The violent uprising, which started in 1987 and lasted until 1991, was especially intense in downtown Bethlehem, right outside his church, Raheb said at the January Series 2016 on Tuesday.
“I was a young pastor and not prepared for such a situation. It was hard for me to preach on Sunday because the shooting was so loud,” said Raheb, president of a group known as the Bright Stars of Bethlehem.
Raheb used his presentation, titled “A Tough Calling: The Joys and Struggles of Pastoring in Palestine,” to sketch the challenges of ministry at the church that, as it turns out, he attended as a youth.
He also talked about the accomplishments he has been able to bring about with the help of God over the years.
Early on in his ministry, he said, he had to realize that all he had learned in seminary and graduate school in Germany didn’t really prepare him to be pastor at this church, where worship has been occurring since the 1890s.
“I had to start asking myself ‘what are the needs of the people? What matters to them? How can you preach the Good News when people wake up every day to bad news?’”
Raheb, who is author of several books and serves as president of the Synod of the Evangelical Lutheran Church in Jordan and the Holy Land, realized at the time he needed to find ways to bring the church out from within its walls and begin serving the needs of the community. Only then, by engaging their city and its people, could they grow in faith.
“I thought people in the church would be thrilled when I spoke to them about this, but not all of them were. I was asking them to change the core ministry of the church,” he said.

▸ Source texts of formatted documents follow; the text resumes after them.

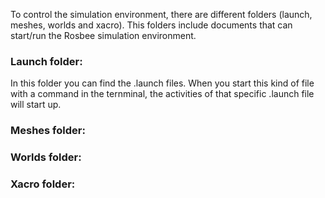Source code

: To control the simulation environment, there are different folders (launch, meshes, worlds and xacro). This folders include documents that can start/run the Rosbee simulation environment. 

### Launch folder:
In this folder you can find the .launch files. When you start this kind of file with a command in the ternminal, the activities of that specific .launch file will start up. 

### Meshes folder:


### Worlds folder:


### Xacro folder:

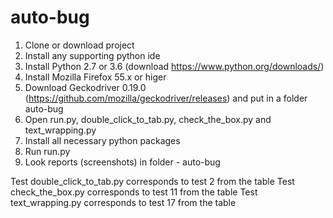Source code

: # auto-bug

1. Clone or download project
2. Install any supporting python ide
3. Install Python 2.7 or 3.6 (download https://www.python.org/downloads/)
4. Install Mozilla Firefox 55.x or higer
5. Download Geckodriver 0.19.0 (https://github.com/mozilla/geckodriver/releases) and put in a folder auto-bug
6. Open run.py, double_click_to_tab.py, check_the_box.py and text_wrapping.py
7. Install all necessary python packages
8. Run run.py
9. Look reports (screenshots) in folder - auto-bug

Test double_click_to_tab.py corresponds to test 2 from the table
Test check_the_box.py corresponds to test 11 from the table
Test text_wrapping.py corresponds to test 17 from the table
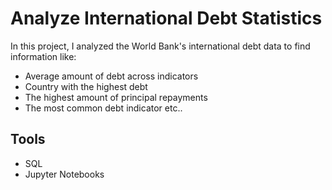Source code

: # Analyze International Debt Statistics

In this project, I analyzed the World Bank's international debt data to find information like:
* Average amount of debt across indicators
* Country with the highest debt
* The highest amount of principal repayments
* The most common debt indicator
etc..

## Tools 

* SQL
* Jupyter Notebooks
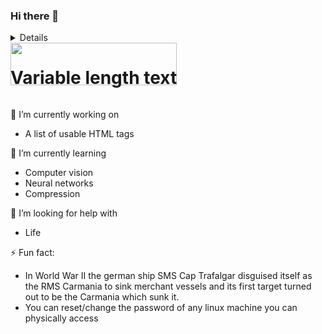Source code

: ### Hi there 👋


<!--
**Moop204/Moop204** is a ✨ _special_ ✨ repository because its `README.md` (this file) appears on your GitHub profile.

Here are some ideas to get you started:

- 🔭 I’m currently working on ...
- 🌱 I’m currently learning ...
- 👯 I’m looking to collaborate on ...
- 🤔 I’m looking for help with ...
- 💬 Ask me about ...
- 📫 How to reach me: ...
- 😄 Pronouns: ...
- ⚡ Fun fact: ...
-->

<details>
    <summary>Details</summary>
    Something small enough to escape casual notice.
</details>

<div style="display: inline-block;position:relative;">
    <h1 style="position:relative;z-index:2;top:0px;">Variable length text</h1>
    <img src="http://img585.imageshack.us/img585/3989/m744.png" style="position:absolute;top:0px;left:0px;width:100%;height:68px;z-index:1" />
</div>

🔭 I’m currently working on 
* A list of usable HTML tags 

🌱 I’m currently learning
* Computer vision
* Neural networks
* Compression

🤔 I’m looking for help with
* Life 

⚡ Fun fact:
* In World War II the german ship SMS Cap Trafalgar disguised itself as the RMS Carmania to sink merchant vessels and its first target turned out to be the Carmania which sunk it.  
* You can reset/change the password of any linux machine you can physically access
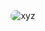 <div style="display: flex; justify-content: center; align-items: center;">
    <img src="https://blogger.googleusercontent.com/img/b/R29vZ2xl/AVvXsEi9fItIlFkA_7gbNnGU8CcmfmJ97U3MXMMBaMz4hVRZArf9onFTA7soU6vu2hx5d4DO3dj__IRefM-htuMDx95tRDBM8ytKy5hnxgeNcL6fYtdvxcfUEorl-zgLnU8NqRtD_3F-UlFAOWPM5mHDLrH40wCq2iaI1QUKyHMV4MWR_j3VGtvw6H3FLHseDdVh/s320/msg5675601260-11061.jpg" alt="xyz" style="border-radius: 20px;">
</div>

But he was eventually able to convince church members to expand their outreach, especially in developing ministries for youth and for women.
In the first several years, he said, they continued to grow as organizations helped to fund their work. Meanwhile, the city of Bethlehem was expanding as investment poured in and hope for the future started to thrive.
“Promise was in the air in 1999 that peace would finally come and we would see the formation of a Palestinian state,” he said.
But then the second Intifada broke out. This time young people, many of whom had been armed only with bricks and sticks before, had guns.The Israelis hit back hard and moved into Bethlehem with troops and tanks.
Tanks parked right outside the church and began shelling, destroying much of the area and beginning a siege of some 40 days, said Raheb. When it was over, much of Bethlehem lay in ruins.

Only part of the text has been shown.